Answer with the exact lines of the following material from the one containing "<p>User Feed</p>" through the one containing "<p>If you are", both end lines included.

GIVEN DATA>
________________________

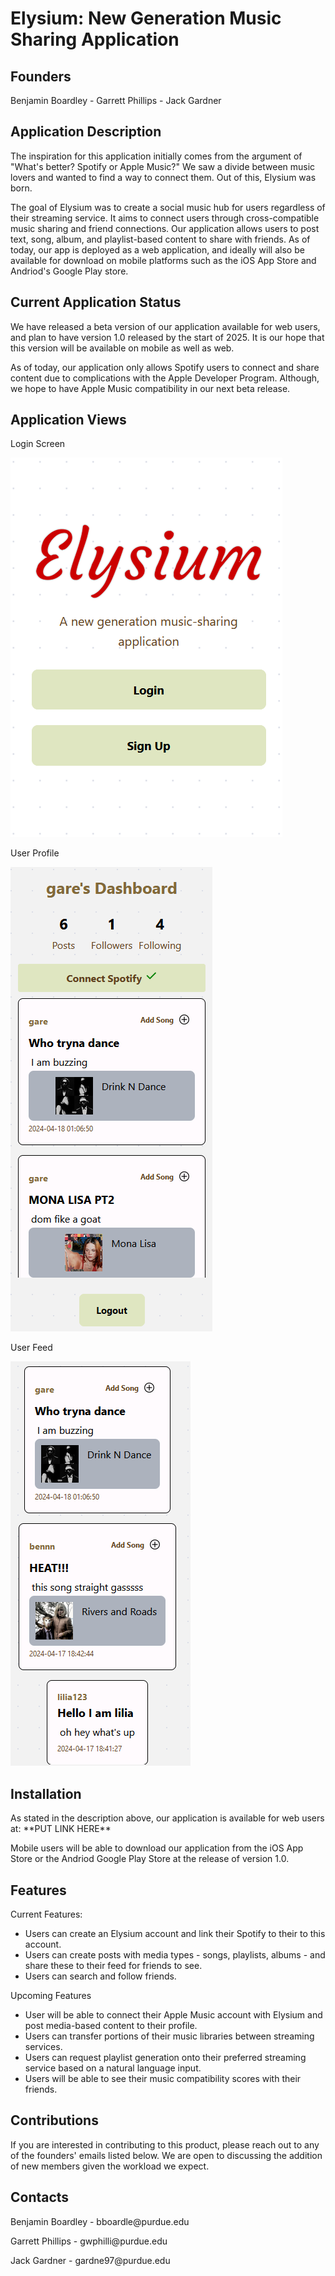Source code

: <html lang="en">
<head>
<meta charset="UTF-8">
<meta name="viewport" content="width=device-width, initial-scale=1.0">
</head>

<body>
<h1>Elysium: New Generation Music Sharing Application</h1>
<h2>Founders</h2>
<p>Benjamin Boardley - Garrett Phillips - Jack Gardner</p>
  
<h2>Application Description</h2>
<p>The inspiration for this application initially comes from the argument of "What's better? Spotify or 
Apple Music?" We saw a divide between music lovers and wanted to find a way to connect them. Out 
of this, Elysium was born.</p>
<p>The goal of Elysium was to create a social music hub for users regardless of their streaming service. 
It aims to connect users through cross-compatible music sharing and friend connections. Our application
allows users to post text, song, album, and playlist-based content to share with friends. As of today, 
our app is deployed as a web application, and ideally will also be available for download on mobile 
platforms such as the iOS App Store and Andriod's Google Play store.</p>

<h2>Current Application Status</h2>
<p>We have released a beta version of our application available for web users, and plan to have version 1.0 
released by the start of 2025. It is our hope that this version will be available on mobile as well as web.</p>
<p>As of today, our application only allows Spotify users to connect and share content due to complications 
with the Apple Developer Program. Although, we hope to have Apple Music compatibility in our next beta release.</p>

<h2>Application Views</h2>
<p>Login Screen</p>
<img src="Application_Images/login_screen.png">
<p>User Profile</p>
<img src="Application_Images/dashboard_pic.png">
<p>User Feed</p>
<img src="Application_Images/user_feed.png">

<h2>Installation</h2>
<p>As stated in the description above, our application is available for web users at: **PUT LINK HERE**</p>
<p>Mobile users will be able to download our application from the iOS App Store or the Andriod Google Play 
Store at the release of version 1.0.</p>

<h2>Features</h2>
<p>Current Features:</p>
<ul>
  <li>Users can create an Elysium account and link their Spotify to their to this account.</li>
  <li>Users can create posts with media types - songs, playlists, albums - and share these to
  their feed for friends to see.</li>
  <li>Users can search and follow friends.</li>
</ul>
<p>Upcoming Features</p>
<ul>
  <li>User will be able to connect their Apple Music account with Elysium and post media-based content to their profile.</li>
  <li>Users can transfer portions of their music libraries between streaming services.</li>
  <li>Users can request playlist generation onto their preferred streaming service based on a natural language input.</li>
  <li>Users will be able to see their music compatibility scores with their friends.</li>
</ul>

<h2>Contributions</h2>
<p>If you are interested in contributing to this product, please reach out to any of the founders' emails listed
below. We are open to discussing the addition of new members given the workload we expect.</p>

<h2>Contacts</h2>
<p>Benjamin Boardley - bboardle@purdue.edu</p>
<p>Garrett Phillips - gwphilli@purdue.edu</p>
<p>Jack Gardner - gardne97@purdue.edu</p>
</body>
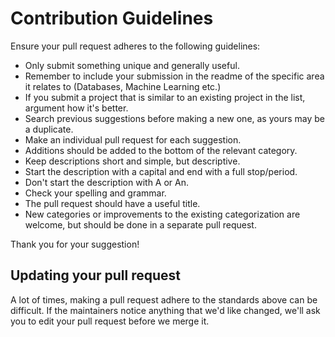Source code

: # Contribution Guidelines

Ensure your pull request adheres to the following guidelines:

* Only submit something unique and generally useful.
* Remember to include your submission in the readme of the specific area it relates to (Databases, Machine Learning etc.)
* If you submit a project that is similar to an existing project in the list, argument how it's better.
* Search previous suggestions before making a new one, as yours may be a duplicate.
* Make an individual pull request for each suggestion.
* Additions should be added to the bottom of the relevant category.
* Keep descriptions short and simple, but descriptive.
* Start the description with a capital and end with a full stop/period.
* Don't start the description with A or An.
* Check your spelling and grammar.
* The pull request should have a useful title.
* New categories or improvements to the existing categorization are welcome, but should be done in a separate pull request.

Thank you for your suggestion!

## Updating your pull request

A lot of times, making a pull request adhere to the standards above can be difficult. If the maintainers notice anything that we'd like changed, we'll ask you to edit your pull request before we merge it.
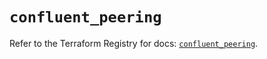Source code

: # `confluent_peering`

Refer to the Terraform Registry for docs: [`confluent_peering`](https://registry.terraform.io/providers/confluentinc/confluent/2.11.0/docs/resources/peering).
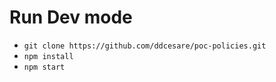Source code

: # Run Dev mode

* `git clone https://github.com/ddcesare/poc-policies.git`
* `npm install`
* `npm start`
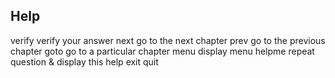 
## Help

verify <answer> verify your answer
next            go to the next chapter
prev            go to the previous chapter
goto <number>   go to a particular chapter
menu            display menu
helpme          repeat question & display this help
exit            quit
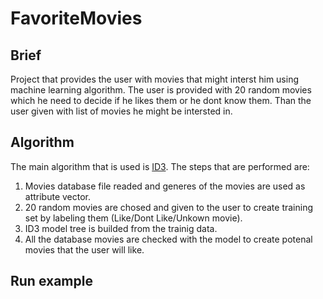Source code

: # FavoriteMovies

## Brief
Project that provides the user with movies that might interst him using machine learning algorithm. The user is provided with 20 random movies which he need to decide if he likes them or he dont know them. Than the user given with list of movies he might be intersted in.  

## Algorithm
The main algorithm that is used is [ID3](https://en.wikipedia.org/wiki/ID3_algorithm). The steps that are performed are:

1. Movies database file readed and generes of the movies are used as attribute vector.
2. 20 random movies are chosed and given to the user to create training set by labeling them (Like/Dont Like/Unkown movie).
3. ID3 model tree is builded from the trainig data.
4. All the database movies are checked with the model to create potenal movies that the user will like.

## Run example
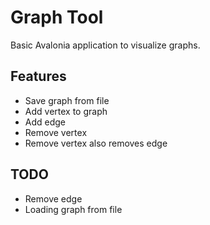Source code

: # Graph Tool

Basic Avalonia application to visualize graphs.

## Features
- Save graph from file
- Add vertex to graph
- Add edge
- Remove vertex
- Remove vertex also removes edge

## TODO
- Remove edge
- Loading graph from file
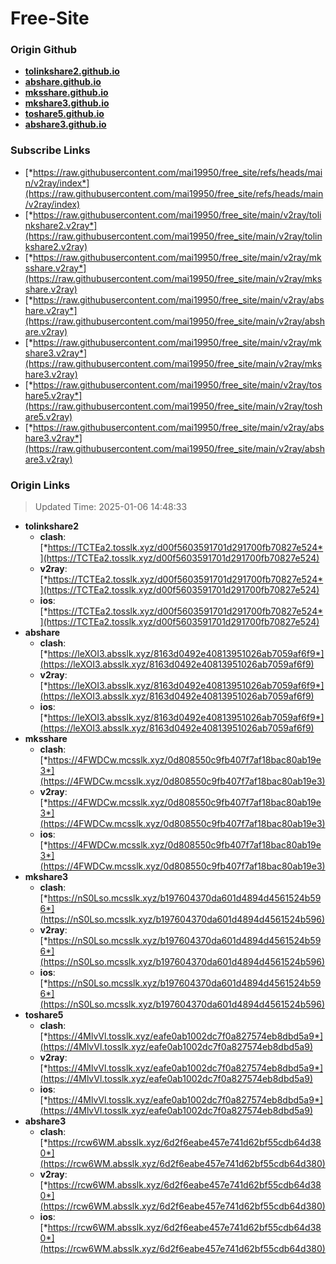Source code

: # Free-Site

### Origin Github

- [**tolinkshare2.github.io**](https://github.com/tolinkshare2/tolinkshare2.github.io)
- [**abshare.github.io**](https://github.com/abshare/abshare.github.io)
- [**mksshare.github.io**](https://github.com/mksshare/mksshare.github.io)
- [**mkshare3.github.io**](https://github.com/mkshare3/mkshare3.github.io)
- [**toshare5.github.io**](https://github.com/toshare5/toshare5.github.io)
- [**abshare3.github.io**](https://github.com/abshare3/abshare3.github.io)

### Subscribe Links

- [*https://raw.githubusercontent.com/mai19950/free_site/refs/heads/main/v2ray/index*](https://raw.githubusercontent.com/mai19950/free_site/refs/heads/main/v2ray/index)
- [*https://raw.githubusercontent.com/mai19950/free_site/main/v2ray/tolinkshare2.v2ray*](https://raw.githubusercontent.com/mai19950/free_site/main/v2ray/tolinkshare2.v2ray)
- [*https://raw.githubusercontent.com/mai19950/free_site/main/v2ray/mksshare.v2ray*](https://raw.githubusercontent.com/mai19950/free_site/main/v2ray/mksshare.v2ray)
- [*https://raw.githubusercontent.com/mai19950/free_site/main/v2ray/abshare.v2ray*](https://raw.githubusercontent.com/mai19950/free_site/main/v2ray/abshare.v2ray)
- [*https://raw.githubusercontent.com/mai19950/free_site/main/v2ray/mkshare3.v2ray*](https://raw.githubusercontent.com/mai19950/free_site/main/v2ray/mkshare3.v2ray)
- [*https://raw.githubusercontent.com/mai19950/free_site/main/v2ray/toshare5.v2ray*](https://raw.githubusercontent.com/mai19950/free_site/main/v2ray/toshare5.v2ray)
- [*https://raw.githubusercontent.com/mai19950/free_site/main/v2ray/abshare3.v2ray*](https://raw.githubusercontent.com/mai19950/free_site/main/v2ray/abshare3.v2ray)

### Origin Links

> Updated Time: 2025-01-06 14:48:33

- **tolinkshare2**
  - **clash**: [*https://TCTEa2.tosslk.xyz/d00f5603591701d291700fb70827e524*](https://TCTEa2.tosslk.xyz/d00f5603591701d291700fb70827e524)
  - **v2ray**: [*https://TCTEa2.tosslk.xyz/d00f5603591701d291700fb70827e524*](https://TCTEa2.tosslk.xyz/d00f5603591701d291700fb70827e524)
  - **ios**: [*https://TCTEa2.tosslk.xyz/d00f5603591701d291700fb70827e524*](https://TCTEa2.tosslk.xyz/d00f5603591701d291700fb70827e524)
- **abshare**
  - **clash**: [*https://leXOI3.absslk.xyz/8163d0492e40813951026ab7059af6f9*](https://leXOI3.absslk.xyz/8163d0492e40813951026ab7059af6f9)
  - **v2ray**: [*https://leXOI3.absslk.xyz/8163d0492e40813951026ab7059af6f9*](https://leXOI3.absslk.xyz/8163d0492e40813951026ab7059af6f9)
  - **ios**: [*https://leXOI3.absslk.xyz/8163d0492e40813951026ab7059af6f9*](https://leXOI3.absslk.xyz/8163d0492e40813951026ab7059af6f9)
- **mksshare**
  - **clash**: [*https://4FWDCw.mcsslk.xyz/0d808550c9fb407f7af18bac80ab19e3*](https://4FWDCw.mcsslk.xyz/0d808550c9fb407f7af18bac80ab19e3)
  - **v2ray**: [*https://4FWDCw.mcsslk.xyz/0d808550c9fb407f7af18bac80ab19e3*](https://4FWDCw.mcsslk.xyz/0d808550c9fb407f7af18bac80ab19e3)
  - **ios**: [*https://4FWDCw.mcsslk.xyz/0d808550c9fb407f7af18bac80ab19e3*](https://4FWDCw.mcsslk.xyz/0d808550c9fb407f7af18bac80ab19e3)
- **mkshare3**
  - **clash**: [*https://nS0Lso.mcsslk.xyz/b197604370da601d4894d4561524b596*](https://nS0Lso.mcsslk.xyz/b197604370da601d4894d4561524b596)
  - **v2ray**: [*https://nS0Lso.mcsslk.xyz/b197604370da601d4894d4561524b596*](https://nS0Lso.mcsslk.xyz/b197604370da601d4894d4561524b596)
  - **ios**: [*https://nS0Lso.mcsslk.xyz/b197604370da601d4894d4561524b596*](https://nS0Lso.mcsslk.xyz/b197604370da601d4894d4561524b596)
- **toshare5**
  - **clash**: [*https://4MlvVl.tosslk.xyz/eafe0ab1002dc7f0a827574eb8dbd5a9*](https://4MlvVl.tosslk.xyz/eafe0ab1002dc7f0a827574eb8dbd5a9)
  - **v2ray**: [*https://4MlvVl.tosslk.xyz/eafe0ab1002dc7f0a827574eb8dbd5a9*](https://4MlvVl.tosslk.xyz/eafe0ab1002dc7f0a827574eb8dbd5a9)
  - **ios**: [*https://4MlvVl.tosslk.xyz/eafe0ab1002dc7f0a827574eb8dbd5a9*](https://4MlvVl.tosslk.xyz/eafe0ab1002dc7f0a827574eb8dbd5a9)
- **abshare3**
  - **clash**: [*https://rcw6WM.absslk.xyz/6d2f6eabe457e741d62bf55cdb64d380*](https://rcw6WM.absslk.xyz/6d2f6eabe457e741d62bf55cdb64d380)
  - **v2ray**: [*https://rcw6WM.absslk.xyz/6d2f6eabe457e741d62bf55cdb64d380*](https://rcw6WM.absslk.xyz/6d2f6eabe457e741d62bf55cdb64d380)
  - **ios**: [*https://rcw6WM.absslk.xyz/6d2f6eabe457e741d62bf55cdb64d380*](https://rcw6WM.absslk.xyz/6d2f6eabe457e741d62bf55cdb64d380)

________________________

SOLUTION TO THIS TASK>
<p>User Feed</p>
<img src="Application_Images/user_feed.png">

<h2>Installation</h2>
<p>As stated in the description above, our application is available for web users at: **PUT LINK HERE**</p>
<p>Mobile users will be able to download our application from the iOS App Store or the Andriod Google Play 
Store at the release of version 1.0.</p>

<h2>Features</h2>
<p>Current Features:</p>
<ul>
  <li>Users can create an Elysium account and link their Spotify to their to this account.</li>
  <li>Users can create posts with media types - songs, playlists, albums - and share these to
  their feed for friends to see.</li>
  <li>Users can search and follow friends.</li>
</ul>
<p>Upcoming Features</p>
<ul>
  <li>User will be able to connect their Apple Music account with Elysium and post media-based content to their profile.</li>
  <li>Users can transfer portions of their music libraries between streaming services.</li>
  <li>Users can request playlist generation onto their preferred streaming service based on a natural language input.</li>
  <li>Users will be able to see their music compatibility scores with their friends.</li>
</ul>

<h2>Contributions</h2>
<p>If you are interested in contributing to this product, please reach out to any of the founders' emails listed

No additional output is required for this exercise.